Jauhal believes that simple measures such as EPS are “not very robust”. He argues that too many targets are “soft”. For example: ‘Increase EPS by 2% more than the retail price index in any three-year period over 10 years.’ This is easily achievable by a wide range of companies, he argues.

“It tends to be possible for some directors to earn options even if their company isn’t performing well.”

The ABI guidelines say that performance conditions should be measured over three or more years. They encourage companies to use longer measurement periods of more than three years and defer vesting in order to motivate executives to achieve sustained improvement in financial performance.

To assuage shareholder criticism of executives receiving large rewards for mediocre performance that exceeds benchmarks, more companies have moved to sliding scales. PIRC argues that maximum vesting should only take place for significant out-performance. If options awards are reaching twice base salary, it wants performance that significantly exceeds brokers’ forecasts or is in the top decile relative to a comparator group of companies.

Barclays plc, for example, has defended options worth up to £9m it has awarded chief executive Matt Barrett on the grounds that they are linked to a sliding scale and that Barrett will only reap full benefit if the bank is ranked first among 12 rivals over three years. If it comes second, Barrett’s options fall from 7.8 million shares to 5.9 million. If it falls below sixth place – the median point – he gets nothing. Even so, the scheme raised eyebrows at a time when Barclays’ profits were falling and other directors saw pay cuts.

If, as expected, expensing leads to closer scrutiny of option schemes, companies will be under more pressure to show they align executive and shareholder interests. That may well be the case in some schemes, but there is certainly concern that in others it leads executives to focus on short-term targets at the expense of the long-term health of the business.

When the International Corporate Governance Network set up a committee under Alastair Ross Goobey to consider executive remuneration, it concluded that “share options will probably continue to be an important constituent of long-term incentive schemes, how ever imperfect they are …” But it added, “However, we believe awards should be regular, with performance hurdles that are not subject to much discretion from remuneration committees after their issue, and that they should not be the only long-term incentive.”
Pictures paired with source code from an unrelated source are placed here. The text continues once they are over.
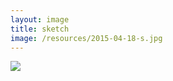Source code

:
 ```yaml
---
layout: image
title: sketch
image: /resources/2015-04-18-s.jpg
---
```



![][image]


[image]: /resources/2015-04-18.jpg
Options could become a less-significant element in the total incentive mix in the next few years. The key to shareholder acceptance will be running open schemes, tied to clear performance targets that follow best-practice guidelines. Anything less will simply not be an option.

Directors and all employee share ownership 2003 survey of the FTSE-350 is available from Pinsents at £500. (0121) 260 4005

FD OPTIONS

FDs are receiving generous allotments of share options, according to figures compiled by law firm Pinsents. In FTSE-100 companies, options and long-term incentive plans average nearly 300% of base salary. In FTSE-250 companies, they are less generous, at just under 200%. Overall, that puts FD options and L-tips at more than 200% in FTSE-350 companies.